Taşkesen sözlerini şöyle sürdürdü:
“15 Temmuz 2016 darbesinde hemen sonra Avrupalılar olsun, dünyanın diğer gelişmiş ülkeleri olsun şunu gördüler. Türkiye toplumunun, vatanlarını, dinini, bayrağını, Kur'an'ı Allah için savunduğunu gözünü kırpmadan, nasıl cansiperane tanka, tüfeğe ve uçağa karşı koyabileceğini yedi düvele gösterdi. Bunu din duygusuna bağlayabilirsiniz, vatan sevgisine bağlayabilirsiniz, bayrak sevgisine bağlayabilirsiniz. Allah'a, kitaba, devlet ve vatan sevgisine bağlayabilirsiniz. Bunu herkes gördü. Dış devletler tarafından Türkiye toplumu hafife alınıyordu. 15 Temmuz darbe girişiminde görüldü ki, Türkiye toplumu hafife alınacak bir toplum değildir.”

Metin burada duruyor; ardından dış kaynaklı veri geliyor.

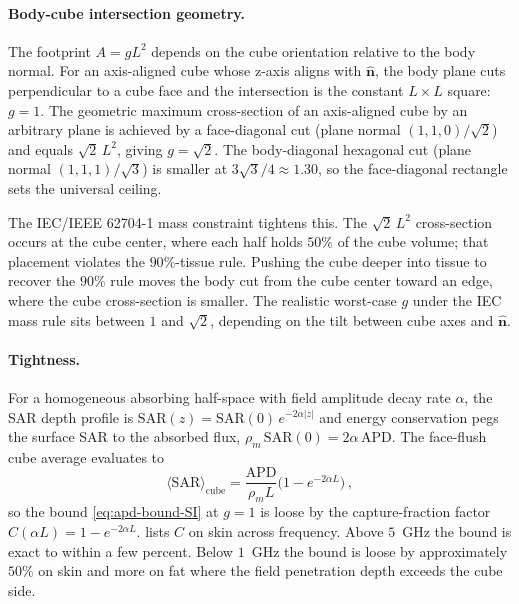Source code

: \documentclass[journal,twocolumn,10pt]{IEEEtran}
\theoremstyle{plain}
\theoremstyle{remark}
\newcommand{\nhat}{\hat{\bm{n}}}
\newcommand{\APD}{\mathrm{APD}}
\begin{document}
\paragraph{Body-cube intersection geometry.}
The footprint $A = g L^2$ depends on the cube orientation relative to
the body normal. For an axis-aligned cube whose z-axis aligns with
$\nhat$, the body plane cuts perpendicular to a cube face and the
intersection is the constant $L \times L$ square: $g = 1$.
The geometric maximum cross-section of an axis-aligned cube by an
arbitrary plane is achieved by a face-diagonal cut (plane normal
$(1,1,0)/\sqrt{2}$) and equals $\sqrt{2}\,L^2$, giving $g = \sqrt{2}$.
The body-diagonal hexagonal cut (plane normal $(1,1,1)/\sqrt{3}$) is
smaller at $3\sqrt{3}/4 \approx 1.30$, so the face-diagonal rectangle
sets the universal ceiling.

The IEC/IEEE 62704-1 mass constraint tightens this. The
$\sqrt{2}\,L^2$ cross-section occurs at the cube center, where each
half holds $50\%$ of the cube volume; that placement violates the
$90\%$-tissue rule. Pushing the cube deeper into tissue to recover
the $90\%$ rule moves the body cut from the cube center toward an
edge, where the cube cross-section is smaller. The realistic worst-case
$g$ under the IEC mass rule sits between $1$ and $\sqrt{2}$, depending
on the tilt between cube axes and $\nhat$.

\paragraph{Tightness.}
For a homogeneous absorbing half-space with field amplitude decay
rate $\alpha$, the SAR depth profile is
$\mathrm{SAR}(z) = \mathrm{SAR}(0)\,e^{-2\alpha|z|}$ and energy
conservation pegs the surface SAR to the absorbed flux,
$\rho_m\,\mathrm{SAR}(0) = 2\alpha\,\APD$. The face-flush cube average
evaluates to
\begin{equation}\label{eq:cube-tightness-SI}
  \langle\mathrm{SAR}\rangle_{\mathrm{cube}}
  = \frac{\APD}{\rho_m L}\bigl(1 - e^{-2\alpha L}\bigr)\, ,
\end{equation}
so the bound \eqref{eq:apd-bound-SI} at $g = 1$ is loose by the
capture-fraction factor $C(\alpha L) = 1 - e^{-2\alpha L}$.
 lists $C$ on skin across frequency. Above
$5$~GHz the bound is exact to within a few percent. Below $1$~GHz the
bound is loose by approximately $50\%$ on skin and more on fat where
the field penetration depth exceeds the cube side.
\end{document}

“Darbe sonrasında toplumda sosyal çözülme meydana geldi”
15 Temmuz darbe girişiminin ardından toplum da bazı sorunların baş gösterdiğini dile getiren Taşkesen, “Darbe sonrasında toplumda sosyal çözülme meydana geldi. İnsanlar birbirlerine karşı artık güven duymamaya başladılar. Toplum ve bireylerin güven duygusu zayıfladı. Dini hassasiyetler ehemmiyetini kaybetti. Toplum, dindar insanlara karşı biraz daha mesafeli durmaya başladı. FETÖ zihniyetinin İslam dinine karşı yapmış olduğu kötülüklerden birisi de budur. Hâlbuki ‘Din’ şu an yaşamış olduğumuz çağın çok ötesinde. Fakat Müslümanlar geride duruyor.” ifadelerini kullandı.
“FETÖ, İktidarı ele geçirmek için tüm yolları kendine mubah kıldı”

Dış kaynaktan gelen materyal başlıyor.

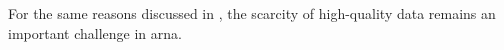 

For the same reasons discussed in
, the scarcity of high-quality
data remains an important challenge in \gls{arna}.
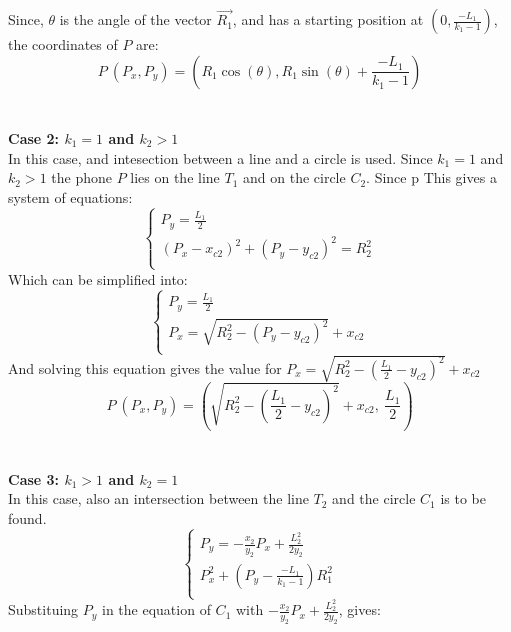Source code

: \documentclass[a4paper,12pt]{article}
\begin{document}
Since, $\theta$ is the angle of the vector $\vec{R_1}$, and has a starting position at $\left(0,\frac{-L_1}{k_1-1}\right)$, the coordinates of $P$ are:
\begin{equation}
    P~(P_x, P_y) = \left(R_1\cos(\theta), R_1\sin(\theta)+\frac{-L_1}{k_1-1}\right)
\label{eq:case1}
\end{equation}
\\\\
\textbf{Case 2: $k_1=1$ and $k_2>1$ }
\\
In this case, and intesection between a line and a circle is used. Since $k_1=1$ and $k_2>1$ the phone $P$ lies on the line $T_1$ and on the circle $C_2$. Since p
This gives a system of equations:
\begin{equation}
    \begin{cases}
        P_y=\frac{L_1}{2} \\ 
        (P_x-x_{c2})^2 + (P_y-y_{c2})^2 = R_2^2\\
    \end{cases}
\label{eq:system2}
\end{equation}
Which can be simplified into:
\begin{equation*}
    \begin{cases}
        P_y=\frac{L_1}{2} \\ 
        P_x = \sqrt{R_2^2 - (P_y-y_{c2})^2} + x_{c2}\\
    \end{cases}
\end{equation*}
And solving this equation gives the value for $P_x=  \sqrt{R_2^2 - \left(\frac{L_1}{2}-y_{c2}\right)^2} + x_{c2}$
\begin{equation}
    P~(P_x, P_y) = \left(\sqrt{R_2^2 - \left(\frac{L_1}{2}-y_{c2}\right)^2} + x_{c2},~\frac{L_1}{2}\right)
\label{eq:case2}
\end{equation}
\\\\
\textbf{Case 3: $k_1>1$ and $k_2=1$ }
\\
In this case, also an intersection between the line $T_2$ and the circle $C_1$ is to be found. 
\begin{equation*}
    \begin{cases}
        P_y=-\frac{x_{2}}{y_{2}}P_x+\frac{L_2^2}{2y_{2}}\\ 
        P_x^2 + \left(P_y - \frac{-L_1}{k_1-1}\right)R_1^2\\
    \end{cases}
\end{equation*}
Substituing $P_y$ in the equation of $C_1$ with $-\frac{x_{2}}{y_{2}}P_x+\frac{L_2^2}{2y_{2}}$, gives:
\end{document}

FETÖ’nün iktidarı ele geçirebilmek için tüm yolları kendine mubah kıldığını ifade eden Taşkesen, şunları söyledi:
“Böyle bir zihniyet, toplumda itibar kazanmaya başladı. Bu da gelecekte toplumların tahrip olmasına ve sosyolojik olarak çözülmesi açısından büyük bir tehlike arz ediyor. Hâlbuki toplumu ayakta tutan kimi değerler vardır. Bunlar, maddi ve manevi değerlerdir. Hukuk zedelendi, aile zedelendi, dini değerler zedelendi. Sosyal hayatta, adam kayırma hâkim olmaya başladı. Liyakati ile işin başında olması gereken insanların yerine liyakatsiz, yetenek kabiliyeti düşük, dalkavuk zihniyetli insanlar işlerin başına geldi. Bundan dolayı sosyolojik olarak toplum haddinden fazla politize oldu. Bu, bir tehlikenin başlangıcıdır. Toplumun nerdeyse her kesiminin ağırlıklı olarak kullandığı dil politiktir. Bir insanın ülkesine yapacağı en iyi güzellik, herkesin uzmanlık alanında faydalı işler yapması, şahsiyetli olmasıdır.”

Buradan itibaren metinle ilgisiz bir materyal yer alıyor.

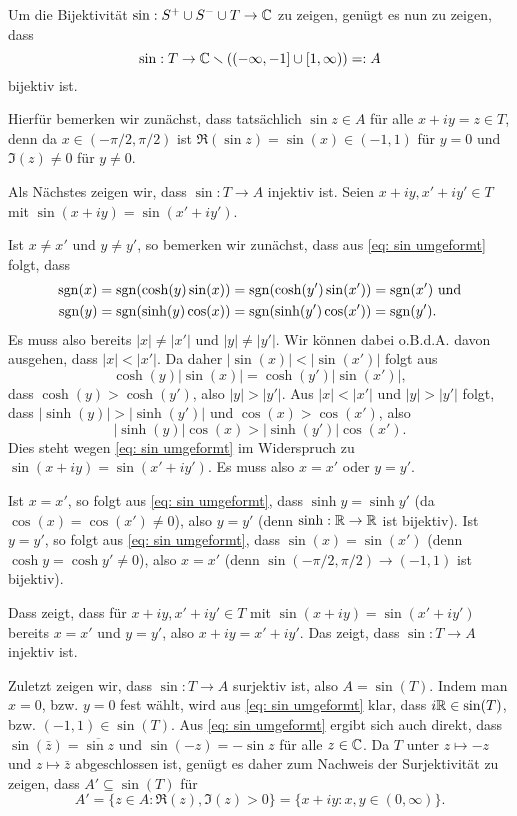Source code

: \documentclass[a4paper,10pt]{article}
\begin{document}
Um die Bijektivität $\sin : S^+ \cup S^- \cup T \to \mathbb{C}$ zu zeigen, genügt es nun zu zeigen, dass
\[
 \sin : T \to \mathbb{C} \smallsetminus ( (-\infty,-1] \cup [1,\infty)) =: A
\]
bijektiv ist.

Hierfür bemerken wir zunächst, dass tatsächlich $\sin z \in A$ für alle $x+iy = z \in T$, denn da $x \in (-\pi/2, \pi/2)$ ist $\Re(\sin z) = \sin(x) \in (-1,1)$ für $y = 0$ und $\Im(z) \neq 0$ für $y \neq 0$.

Als Nächstes zeigen wir, dass $\sin : T \to A$ injektiv ist. Seien $x+iy, x'+iy' \in T$ mit $\sin(x+iy) = \sin(x'+iy')$.

Ist $x \neq x'$ und $y \neq y'$, so bemerken wir zunächst, dass aus \eqref{eq: sin umgeformt} folgt, dass
\begin{align*}
 \operatorname{sgn}(x) = \operatorname{sgn}(\cosh(y)\sin(x)) &= \operatorname{sgn}(\cosh(y')\sin(x')) = \operatorname{sgn}(x') \text{ und} \\
 \operatorname{sgn}(y) = \operatorname{sgn}(\sinh(y)\cos(x)) &= \operatorname{sgn}(\sinh(y')\cos(x')) = \operatorname{sgn}(y').
\end{align*}
Es muss also bereits $|x| \neq |x'|$ und $|y| \neq |y'|$. Wir können dabei o.B.d.A. davon ausgehen, dass $|x| < |x'|$. Da daher $|\sin(x)| < |\sin(x')|$ folgt aus
\[
 \cosh(y)|\sin(x)| = \cosh(y')|\sin(x')|,
\]
dass $\cosh(y) > \cosh(y')$, also $|y| > |y'|$. Aus $|x| < |x'|$ und $|y| > |y'|$ folgt, dass $|\sinh(y)| > |\sinh(y')|$ und $\cos(x) > \cos(x')$, also
\[
 |\sinh(y)|\cos(x) > |\sinh(y')|\cos(x').
\]
Dies steht wegen \eqref{eq: sin umgeformt} im Widerspruch zu $\sin(x+iy)=\sin(x'+iy')$. Es muss also $x = x'$ oder $y = y'$.

Ist $x = x'$, so folgt aus \eqref{eq: sin umgeformt}, dass $\sinh y  = \sinh y'$ (da $\cos(x) = \cos(x') \neq 0$), also $y = y'$ (denn $\sinh : \mathbb{R} \to \mathbb{R}$ ist bijektiv). Ist $y = y'$, so folgt aus \eqref{eq: sin umgeformt}, dass $\sin(x) = \sin(x')$ (denn $\cosh y = \cosh y' \neq 0$), also $x = x'$ (denn $\sin (-\pi/2,\pi/2) \to (-1,1)$ ist bijektiv).

Dass zeigt, dass für $x+iy, x'+iy' \in T$ mit $\sin(x+iy) = \sin(x'+iy')$ bereits $x=x'$ und $y=y'$, also $x+iy = x'+iy'$. Das zeigt, dass $\sin : T \to A$ injektiv ist.

Zuletzt zeigen wir, dass $\sin : T \to A$ surjektiv ist, also $A = \sin(T)$. Indem man $x=0$, bzw. $y=0$ fest wählt, wird aus \eqref{eq: sin umgeformt} klar, dass $i\mathbb{R} \in \sin(T)$, bzw. $(-1,1) \in \sin(T)$. Aus \eqref{eq: sin umgeformt} ergibt sich auch direkt, dass $\sin(\bar{z}) = \overline{\sin z}$ und $\sin(-z) = -\sin z$ für alle $z \in \mathbb{C}$. Da $T$ unter $z \mapsto -z$ und $z \mapsto \bar{z}$ abgeschlossen ist, genügt es daher zum Nachweis der Surjektivität zu zeigen, dass $A' \subseteq \sin(T)$ für
\[
 A' = \{z \in A : \Re(z), \Im(z) > 0\} = \{x+iy : x,y \in (0,\infty)\}.
\]
\end{document}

“Bir toplumda dürüst, namuslu, şahsiyetli insanlar yönetimde değilse toplum mahv olmuştur”
Darbe sonrasında en tehlike durumlardan birinin de ispiyonculuğun artması olduğuna işaret eden Taşkesen, “İspiyonculuk, darbe sonrasında revaç görmeye başladı. Bir toplumda şahsiyetli, onurlu, şerefli, namuslu ve dürüst insanların yerine, dalkavuk, şahsiyetsiz, onursuz ve dalkavuk insanları yerleştirirseniz, mutlak manada toplumu mahv etmiş olursunuz.” şeklinde konuştu. (Nihat Kanat-İLKHA)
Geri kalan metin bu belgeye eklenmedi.